Maku made a suggestion. Let them dismantle the hut, he said, destroy all traces of their occupation, and remove to the other side of the island, where at least they would not have to reckon with the anger of the mystery men at finding them on forbidden ground. The girls discussed the suggestion earnestly, and decided to follow his advice. It gave them a pang to pull down the little home to which they had become accustomed: but they lost no time in setting about it, carrying the material down to the boat. Meanwhile, the old man and Fangati scattered the stones of their oven, and tried to obliterate the signs of habitation. Maku shook his head when he saw the bleached grass on what had been the floor of the hut. Even in this land of quick growth it must take some time before so tell-tale an evidence was done away.
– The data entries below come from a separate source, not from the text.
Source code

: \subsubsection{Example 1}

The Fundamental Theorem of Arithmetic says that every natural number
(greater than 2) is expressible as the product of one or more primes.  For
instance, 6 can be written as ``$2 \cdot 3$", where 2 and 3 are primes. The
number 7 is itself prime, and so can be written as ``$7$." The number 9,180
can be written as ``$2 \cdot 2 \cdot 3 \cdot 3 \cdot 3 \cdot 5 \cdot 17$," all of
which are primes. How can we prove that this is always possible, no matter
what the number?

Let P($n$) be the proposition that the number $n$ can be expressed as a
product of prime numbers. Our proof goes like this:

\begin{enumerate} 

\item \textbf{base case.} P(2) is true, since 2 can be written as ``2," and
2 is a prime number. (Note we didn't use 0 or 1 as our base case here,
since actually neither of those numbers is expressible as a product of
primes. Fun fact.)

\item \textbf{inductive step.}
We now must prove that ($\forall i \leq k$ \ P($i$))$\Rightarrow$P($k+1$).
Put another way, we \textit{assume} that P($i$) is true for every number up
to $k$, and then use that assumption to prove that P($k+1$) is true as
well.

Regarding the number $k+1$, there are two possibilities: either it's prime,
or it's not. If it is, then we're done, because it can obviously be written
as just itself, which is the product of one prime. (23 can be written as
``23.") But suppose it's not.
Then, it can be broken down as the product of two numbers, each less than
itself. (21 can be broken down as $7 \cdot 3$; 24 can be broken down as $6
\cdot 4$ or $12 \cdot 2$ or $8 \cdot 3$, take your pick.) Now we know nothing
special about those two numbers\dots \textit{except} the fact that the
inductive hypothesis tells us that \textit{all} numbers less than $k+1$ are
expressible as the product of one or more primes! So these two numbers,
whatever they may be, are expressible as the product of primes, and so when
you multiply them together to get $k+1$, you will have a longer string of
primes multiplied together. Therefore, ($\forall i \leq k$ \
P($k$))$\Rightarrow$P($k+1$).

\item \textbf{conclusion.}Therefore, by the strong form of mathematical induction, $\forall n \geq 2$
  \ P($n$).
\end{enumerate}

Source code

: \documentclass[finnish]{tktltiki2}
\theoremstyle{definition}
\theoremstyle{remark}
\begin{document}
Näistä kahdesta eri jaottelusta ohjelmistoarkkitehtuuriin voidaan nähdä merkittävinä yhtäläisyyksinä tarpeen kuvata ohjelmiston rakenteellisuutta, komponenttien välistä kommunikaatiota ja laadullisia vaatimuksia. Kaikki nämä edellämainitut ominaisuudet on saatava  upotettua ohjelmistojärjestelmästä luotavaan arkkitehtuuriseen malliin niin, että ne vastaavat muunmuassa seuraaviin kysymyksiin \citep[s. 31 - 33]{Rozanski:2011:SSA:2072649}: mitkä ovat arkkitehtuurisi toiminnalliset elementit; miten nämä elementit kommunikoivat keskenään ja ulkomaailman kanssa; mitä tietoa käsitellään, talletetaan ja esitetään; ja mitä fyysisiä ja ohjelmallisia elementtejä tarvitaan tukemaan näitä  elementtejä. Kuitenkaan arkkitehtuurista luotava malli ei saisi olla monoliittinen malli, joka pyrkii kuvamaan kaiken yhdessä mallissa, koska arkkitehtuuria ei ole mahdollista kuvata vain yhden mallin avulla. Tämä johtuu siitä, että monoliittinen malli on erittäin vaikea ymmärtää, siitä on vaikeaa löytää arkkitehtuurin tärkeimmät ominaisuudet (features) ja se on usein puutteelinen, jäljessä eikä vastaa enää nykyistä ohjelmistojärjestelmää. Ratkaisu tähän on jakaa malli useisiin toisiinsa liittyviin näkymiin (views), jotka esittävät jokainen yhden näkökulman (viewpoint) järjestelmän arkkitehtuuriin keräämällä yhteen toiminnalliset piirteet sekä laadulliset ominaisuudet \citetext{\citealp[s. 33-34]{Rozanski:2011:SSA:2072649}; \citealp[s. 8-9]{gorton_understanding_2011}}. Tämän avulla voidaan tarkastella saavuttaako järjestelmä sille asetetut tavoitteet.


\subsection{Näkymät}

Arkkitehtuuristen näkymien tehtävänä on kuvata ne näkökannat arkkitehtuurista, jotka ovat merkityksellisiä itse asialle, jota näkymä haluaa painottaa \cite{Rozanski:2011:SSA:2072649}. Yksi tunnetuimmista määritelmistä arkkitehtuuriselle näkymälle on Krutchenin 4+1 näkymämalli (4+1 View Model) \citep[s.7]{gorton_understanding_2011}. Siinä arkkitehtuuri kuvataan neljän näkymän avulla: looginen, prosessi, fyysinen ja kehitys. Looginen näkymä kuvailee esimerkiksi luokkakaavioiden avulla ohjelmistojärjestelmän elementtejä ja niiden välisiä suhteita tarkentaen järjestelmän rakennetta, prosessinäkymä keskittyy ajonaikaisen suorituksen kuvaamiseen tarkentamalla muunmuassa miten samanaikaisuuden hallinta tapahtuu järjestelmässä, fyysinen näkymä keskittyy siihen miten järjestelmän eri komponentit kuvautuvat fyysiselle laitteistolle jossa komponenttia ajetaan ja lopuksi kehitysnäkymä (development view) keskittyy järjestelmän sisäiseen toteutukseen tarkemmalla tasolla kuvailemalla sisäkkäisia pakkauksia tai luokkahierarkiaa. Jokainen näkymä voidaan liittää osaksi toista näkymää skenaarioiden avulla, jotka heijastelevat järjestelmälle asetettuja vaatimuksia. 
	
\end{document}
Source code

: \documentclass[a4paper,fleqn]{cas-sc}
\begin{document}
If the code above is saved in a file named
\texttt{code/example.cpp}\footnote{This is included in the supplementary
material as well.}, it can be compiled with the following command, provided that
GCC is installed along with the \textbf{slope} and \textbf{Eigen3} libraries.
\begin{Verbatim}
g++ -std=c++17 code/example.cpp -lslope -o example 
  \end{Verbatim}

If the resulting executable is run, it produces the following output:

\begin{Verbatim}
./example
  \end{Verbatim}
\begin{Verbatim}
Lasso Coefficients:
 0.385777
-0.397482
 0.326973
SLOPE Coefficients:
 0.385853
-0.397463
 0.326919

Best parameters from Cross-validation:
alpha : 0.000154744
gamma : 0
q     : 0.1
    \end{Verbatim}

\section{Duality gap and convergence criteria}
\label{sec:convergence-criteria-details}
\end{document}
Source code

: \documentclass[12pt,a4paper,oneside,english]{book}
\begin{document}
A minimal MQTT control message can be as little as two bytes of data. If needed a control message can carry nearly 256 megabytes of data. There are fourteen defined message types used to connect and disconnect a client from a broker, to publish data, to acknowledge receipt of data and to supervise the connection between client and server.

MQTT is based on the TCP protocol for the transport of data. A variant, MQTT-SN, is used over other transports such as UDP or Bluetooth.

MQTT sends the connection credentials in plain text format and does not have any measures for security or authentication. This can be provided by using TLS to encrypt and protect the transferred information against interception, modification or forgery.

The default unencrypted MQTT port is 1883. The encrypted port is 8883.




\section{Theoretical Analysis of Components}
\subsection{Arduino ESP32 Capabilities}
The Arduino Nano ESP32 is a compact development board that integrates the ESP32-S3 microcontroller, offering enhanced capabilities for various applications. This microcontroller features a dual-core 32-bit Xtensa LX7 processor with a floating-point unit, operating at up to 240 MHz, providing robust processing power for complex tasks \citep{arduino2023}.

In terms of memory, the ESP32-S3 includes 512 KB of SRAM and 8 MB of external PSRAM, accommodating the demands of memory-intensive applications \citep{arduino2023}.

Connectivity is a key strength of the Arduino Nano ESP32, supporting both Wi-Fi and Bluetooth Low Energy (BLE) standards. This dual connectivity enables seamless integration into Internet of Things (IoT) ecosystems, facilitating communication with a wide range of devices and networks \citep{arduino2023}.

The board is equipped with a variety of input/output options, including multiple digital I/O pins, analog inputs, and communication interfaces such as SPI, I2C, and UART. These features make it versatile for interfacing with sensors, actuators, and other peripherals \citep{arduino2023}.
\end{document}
It was decided that Elizabeth and Mary should row the boat round to Maku's landing-place with the canoe in tow, while Tommy walked with the old man across the island. The chief did not follow the long route up the stream by which the girls had reached the ridge, but took a more slanting course through a wild and rugged region which they had never explored. As they were crossing the ridge he pointed out to Tommy in the distance the entrance to the great cave in which the ceremonies of his tribe were conducted. Tommy shivered; the thought of wild men engaged in mysterious rites terrified her imagination. Choosing a steep path that wound down the eastern side of the ridge, Maku led the two young girls to the open space near the waterfall, and in a few minutes reached his hut. He and Fangati at once began to rig up near by a temporary shelter for the English girls, and it was almost finished by the time Elizabeth and Mary arrived.
The girls were provided by their new friends with an excellent meal of fish, breadfruit and other fruits, some of which were strange to them. Immediately afterwards, Maku and his granddaughter set to work to build them a hut in the native fashion. Elizabeth doubted whether they would like a house which must be inevitably close and stuffy with a doorway only high enough to crawl through. Their own hut had been fresh and breezy. But it seemed better to let the natives have their way. They would build much faster than the English girls; and if strange natives should make their appearance in this part of the island, they would not be rendered suspicious as they might be if they saw a hut so different from what they were accustomed to.
The girls slept in their temporary shelter that night. They had lost their fear of savage neighbours, but this had been replaced by a new fear of possible visitors from beyond. Tommy had asked Maku during their walk whether there was any chance of a ship coming to the island.